Provided information: Begin
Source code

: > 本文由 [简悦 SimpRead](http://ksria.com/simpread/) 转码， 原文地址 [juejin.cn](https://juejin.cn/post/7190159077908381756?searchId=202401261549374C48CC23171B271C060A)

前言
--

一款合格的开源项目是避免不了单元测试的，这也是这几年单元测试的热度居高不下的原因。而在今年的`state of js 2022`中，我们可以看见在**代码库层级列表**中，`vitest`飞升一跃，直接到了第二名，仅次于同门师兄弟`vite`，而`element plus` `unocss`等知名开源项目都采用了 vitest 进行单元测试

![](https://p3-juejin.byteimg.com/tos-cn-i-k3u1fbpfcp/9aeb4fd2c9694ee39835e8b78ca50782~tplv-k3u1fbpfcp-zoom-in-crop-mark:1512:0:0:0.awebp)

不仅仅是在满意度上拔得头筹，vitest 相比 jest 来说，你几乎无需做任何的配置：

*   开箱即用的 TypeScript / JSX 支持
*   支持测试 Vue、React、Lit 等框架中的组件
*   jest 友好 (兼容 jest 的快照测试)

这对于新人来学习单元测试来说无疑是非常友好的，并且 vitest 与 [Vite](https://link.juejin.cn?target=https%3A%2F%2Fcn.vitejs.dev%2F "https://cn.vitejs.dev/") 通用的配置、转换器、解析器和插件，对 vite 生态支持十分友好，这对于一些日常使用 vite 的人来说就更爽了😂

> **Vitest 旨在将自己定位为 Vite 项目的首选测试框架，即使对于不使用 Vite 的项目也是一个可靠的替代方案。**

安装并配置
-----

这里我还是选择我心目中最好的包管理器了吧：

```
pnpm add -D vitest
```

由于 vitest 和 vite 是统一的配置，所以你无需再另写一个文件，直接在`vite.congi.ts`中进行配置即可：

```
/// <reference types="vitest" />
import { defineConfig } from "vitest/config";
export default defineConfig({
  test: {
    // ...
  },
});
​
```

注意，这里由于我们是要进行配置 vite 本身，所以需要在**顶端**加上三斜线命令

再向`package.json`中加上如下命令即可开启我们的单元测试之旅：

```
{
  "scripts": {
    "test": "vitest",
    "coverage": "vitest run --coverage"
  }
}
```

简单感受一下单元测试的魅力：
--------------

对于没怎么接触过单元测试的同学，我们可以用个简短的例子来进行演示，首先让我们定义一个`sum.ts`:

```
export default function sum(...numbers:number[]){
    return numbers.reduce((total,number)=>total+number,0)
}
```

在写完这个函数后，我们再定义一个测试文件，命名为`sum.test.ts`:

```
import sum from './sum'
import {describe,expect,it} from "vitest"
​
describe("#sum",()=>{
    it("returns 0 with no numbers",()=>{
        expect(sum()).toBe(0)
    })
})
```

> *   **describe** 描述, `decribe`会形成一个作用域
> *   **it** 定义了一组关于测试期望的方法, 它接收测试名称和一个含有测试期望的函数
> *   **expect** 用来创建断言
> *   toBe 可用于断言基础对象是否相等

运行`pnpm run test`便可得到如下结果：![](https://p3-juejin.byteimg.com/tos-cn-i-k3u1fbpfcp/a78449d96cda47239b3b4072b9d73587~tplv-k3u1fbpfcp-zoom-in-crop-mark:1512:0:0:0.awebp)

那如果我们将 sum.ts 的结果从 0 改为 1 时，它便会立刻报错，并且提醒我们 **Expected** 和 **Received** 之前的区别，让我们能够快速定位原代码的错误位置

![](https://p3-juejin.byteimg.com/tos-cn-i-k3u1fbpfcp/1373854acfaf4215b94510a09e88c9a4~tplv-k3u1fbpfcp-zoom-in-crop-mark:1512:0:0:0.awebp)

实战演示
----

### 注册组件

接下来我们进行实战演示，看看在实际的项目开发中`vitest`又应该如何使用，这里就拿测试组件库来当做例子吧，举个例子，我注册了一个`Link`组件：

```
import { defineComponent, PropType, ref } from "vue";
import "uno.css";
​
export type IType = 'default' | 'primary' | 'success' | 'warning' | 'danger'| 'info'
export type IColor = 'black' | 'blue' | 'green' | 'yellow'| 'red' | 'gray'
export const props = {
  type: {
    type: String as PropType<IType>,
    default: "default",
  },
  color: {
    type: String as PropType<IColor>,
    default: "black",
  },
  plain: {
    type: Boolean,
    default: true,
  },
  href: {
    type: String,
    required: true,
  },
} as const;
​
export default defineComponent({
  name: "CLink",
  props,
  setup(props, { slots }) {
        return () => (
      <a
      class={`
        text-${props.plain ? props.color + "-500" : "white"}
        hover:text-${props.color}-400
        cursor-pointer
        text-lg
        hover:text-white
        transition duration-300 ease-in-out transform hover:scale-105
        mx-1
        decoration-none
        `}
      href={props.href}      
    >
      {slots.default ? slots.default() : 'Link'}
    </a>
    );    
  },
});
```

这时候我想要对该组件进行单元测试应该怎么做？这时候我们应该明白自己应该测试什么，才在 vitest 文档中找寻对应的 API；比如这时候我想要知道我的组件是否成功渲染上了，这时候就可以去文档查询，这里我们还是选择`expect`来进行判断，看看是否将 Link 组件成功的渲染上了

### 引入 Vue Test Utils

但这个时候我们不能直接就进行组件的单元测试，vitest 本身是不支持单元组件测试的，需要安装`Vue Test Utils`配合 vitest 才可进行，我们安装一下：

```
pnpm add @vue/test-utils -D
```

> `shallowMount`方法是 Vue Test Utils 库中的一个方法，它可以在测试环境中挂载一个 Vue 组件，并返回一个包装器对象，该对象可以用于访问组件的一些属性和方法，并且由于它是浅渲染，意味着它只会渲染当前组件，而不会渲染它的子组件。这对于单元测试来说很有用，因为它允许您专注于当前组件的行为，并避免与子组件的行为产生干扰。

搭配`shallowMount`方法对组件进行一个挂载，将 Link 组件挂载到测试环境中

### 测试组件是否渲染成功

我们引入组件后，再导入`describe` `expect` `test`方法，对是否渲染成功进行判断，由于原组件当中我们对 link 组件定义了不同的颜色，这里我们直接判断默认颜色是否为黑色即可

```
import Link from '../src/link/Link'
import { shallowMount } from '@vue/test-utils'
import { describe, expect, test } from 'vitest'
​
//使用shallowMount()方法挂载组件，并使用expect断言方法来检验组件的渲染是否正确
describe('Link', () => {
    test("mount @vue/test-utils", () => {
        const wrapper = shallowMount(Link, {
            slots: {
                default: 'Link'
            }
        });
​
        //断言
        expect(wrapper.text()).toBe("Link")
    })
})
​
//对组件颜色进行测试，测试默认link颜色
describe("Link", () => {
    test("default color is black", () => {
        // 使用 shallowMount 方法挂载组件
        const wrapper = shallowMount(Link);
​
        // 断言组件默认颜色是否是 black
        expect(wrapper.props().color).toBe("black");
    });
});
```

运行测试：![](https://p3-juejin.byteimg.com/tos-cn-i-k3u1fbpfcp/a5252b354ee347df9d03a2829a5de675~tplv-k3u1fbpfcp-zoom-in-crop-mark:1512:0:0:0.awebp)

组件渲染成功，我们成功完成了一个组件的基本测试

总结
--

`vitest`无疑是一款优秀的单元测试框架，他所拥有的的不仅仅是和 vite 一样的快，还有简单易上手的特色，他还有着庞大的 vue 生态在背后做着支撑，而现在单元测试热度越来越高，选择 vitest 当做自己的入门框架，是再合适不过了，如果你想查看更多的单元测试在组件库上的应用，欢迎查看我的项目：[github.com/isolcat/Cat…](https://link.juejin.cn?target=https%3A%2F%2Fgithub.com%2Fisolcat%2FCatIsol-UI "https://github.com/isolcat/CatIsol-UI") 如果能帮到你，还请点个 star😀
Provided information: End
• Task item
Counting every line of the entries that holds the word "import", report the total and no other text.

• Written solution
8